12. The laminating adhesive composition of claim 11 wherein the effective filling level of the fillers in the binder matrix is between 5 and 15% by weight.

13. The laminating adhesive composition of claim 10 wherein the fillers are selected from the group consisting of oxides, hydroxides, nitrides, halides, carbides or mixed oxide/hydroxide/halide compounds of aluminium, silicon, zirconium, titanium, tin, zinc, iron and the alkali(ne earth) metals

14. The laminating adhesive composition of claim 13 wherein the fillers are selected from the group consisting of aluminium oxide, boehmite, bayerite, gibbsite, diaspore, bentonite, montmorillonite, hydrotalcite, hectorite, kaolinite, mica, vermiculite or mixtures thereof.

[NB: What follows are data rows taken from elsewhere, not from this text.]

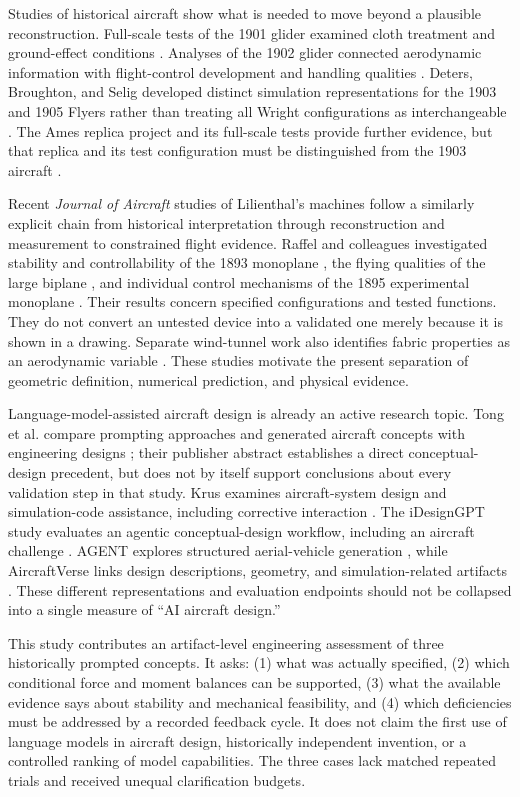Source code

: \documentclass[11pt,a4paper]{article}
\begin{document}
Studies of historical aircraft show what is needed to move beyond a plausible reconstruction. Full-scale tests of the 1901 glider examined cloth treatment and ground-effect conditions \cite{ref8}. Analyses of the 1902 glider connected aerodynamic information with flight-control development and handling qualities \cite{ref7,ref9}. Deters, Broughton, and Selig developed distinct simulation representations for the 1903 and 1905 Flyers rather than treating all Wright configurations as interchangeable \cite{ref11}. The Ames replica project and its full-scale tests provide further evidence, but that replica and its test configuration must be distinguished from the 1903 aircraft \cite{ref12,ref13}.

Recent \emph{Journal of Aircraft} studies of Lilienthal's machines follow a similarly explicit chain from historical interpretation through reconstruction and measurement to constrained flight evidence. Raffel and colleagues investigated stability and controllability of the 1893 monoplane \cite{ref16}, the flying qualities of the large biplane \cite{ref17}, and individual control mechanisms of the 1895 experimental monoplane \cite{ref18}. Their results concern specified configurations and tested functions. They do not convert an untested device into a validated one merely because it is shown in a drawing. Separate wind-tunnel work also identifies fabric properties as an aerodynamic variable \cite{ref19}. These studies motivate the present separation of geometric definition, numerical prediction, and physical evidence.

Language-model-assisted aircraft design is already an active research topic. Tong et al. compare prompting approaches and generated aircraft concepts with engineering designs \cite{ref25}; their publisher abstract establishes a direct conceptual-design precedent, but does not by itself support conclusions about every validation step in that study. Krus examines aircraft-system design and simulation-code assistance, including corrective interaction \cite{ref26}. The iDesignGPT study evaluates an agentic conceptual-design workflow, including an aircraft challenge \cite{ref27}. AGENT explores structured aerial-vehicle generation \cite{ref28}, while AircraftVerse links design descriptions, geometry, and simulation-related artifacts \cite{ref29}. These different representations and evaluation endpoints should not be collapsed into a single measure of ``AI aircraft design.''

This study contributes an artifact-level engineering assessment of three historically prompted concepts. It asks: (1) what was actually specified, (2) which conditional force and moment balances can be supported, (3) what the available evidence says about stability and mechanical feasibility, and (4) which deficiencies must be addressed by a recorded feedback cycle. It does not claim the first use of language models in aircraft design, historically independent invention, or a controlled ranking of model capabilities. The three cases lack matched repeated trials and received unequal clarification budgets.
\end{document}
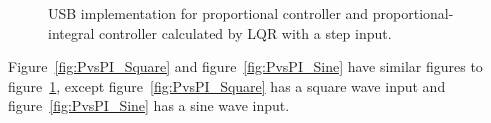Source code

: \begin{figure}[!htbp]
{    \label{fig:PitchVoltage_LQR_RMSE_Step}
    }    
    \caption{USB implementation for proportional controller and proportional-integral controller calculated by LQR with a step input.}
    \label{fig:PvsPI_Step}
\end{figure}
Figure~\ref{fig:PvsPI_Square} and figure~\ref{fig:PvsPI_Sine} have similar figures to figure~\ref{fig:PvsPI_Step}, except figure~\ref{fig:PvsPI_Square} has a square wave input and figure~\ref{fig:PvsPI_Sine} has a sine wave input.
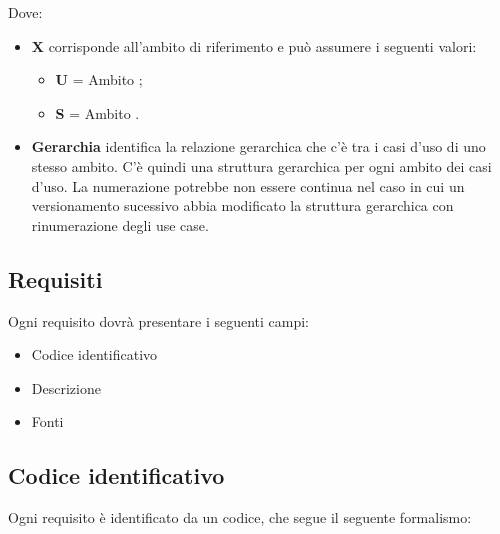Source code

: Dove:
\begin{itemize}
 \item \textbf{X} corrisponde all'ambito di riferimento e può assumere i seguenti valori:
	\begin{itemize}
	 \item[] \textbf{U} = Ambito ;
	 \item[] \textbf{S} = Ambito .
	\end{itemize}

	 \item \textbf{Gerarchia} identifica la relazione gerarchica che c'è tra i casi d'uso di uno stesso ambito. C'è quindi una struttura gerarchica per ogni ambito dei casi d'uso. La numerazione potrebbe non essere continua nel caso in cui un versionamento sucessivo abbia modificato la struttura gerarchica con rinumerazione degli use case.
\end{itemize}

\subsection{Requisiti}

Ogni requisito dovrà presentare i seguenti campi:
\begin{itemize}
 \item Codice identificativo
 \item Descrizione
 \item Fonti
\end{itemize}

\subsection{Codice identificativo}

Ogni requisito è identificato da un codice, che segue il seguente formalismo:
\begin{center}
\end{center}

15. The laminating adhesive composition of claim 10 wherein the binder comprises one- or two-component polyurethane adhesives.

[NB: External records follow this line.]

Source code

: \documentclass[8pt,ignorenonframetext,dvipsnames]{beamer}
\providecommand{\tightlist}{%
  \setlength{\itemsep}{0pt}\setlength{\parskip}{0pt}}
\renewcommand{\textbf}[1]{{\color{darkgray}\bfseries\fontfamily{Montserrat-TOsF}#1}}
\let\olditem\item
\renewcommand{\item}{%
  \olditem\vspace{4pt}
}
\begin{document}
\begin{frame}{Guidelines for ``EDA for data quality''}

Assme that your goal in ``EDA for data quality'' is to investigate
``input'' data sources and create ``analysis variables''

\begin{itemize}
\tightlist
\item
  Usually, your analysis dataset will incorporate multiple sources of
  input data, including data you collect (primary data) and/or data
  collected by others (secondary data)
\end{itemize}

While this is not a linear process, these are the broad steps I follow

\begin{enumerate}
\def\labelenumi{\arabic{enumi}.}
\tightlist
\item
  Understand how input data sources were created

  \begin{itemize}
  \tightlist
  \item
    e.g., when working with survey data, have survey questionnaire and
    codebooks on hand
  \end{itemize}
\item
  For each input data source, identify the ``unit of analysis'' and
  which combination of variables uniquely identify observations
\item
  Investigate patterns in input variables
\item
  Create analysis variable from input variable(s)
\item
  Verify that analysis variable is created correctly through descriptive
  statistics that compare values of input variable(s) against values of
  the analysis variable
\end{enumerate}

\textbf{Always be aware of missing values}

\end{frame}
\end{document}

16. The laminating adhesive composition of claim 15 wherein one component of the binder system contains a hydroxyfunctional polymer and fillers and the second component contains polyisocyanate as a hardener.

17. A process for the production of composite films of at least two identical or different plastic films comprising using the composition of claim 10 as the laminating adhesive.

18. A composite film produced by the process of claim 7 having the characteristic of acting as a barrier against the diffusion of oxygen, flavors and/or water vapor.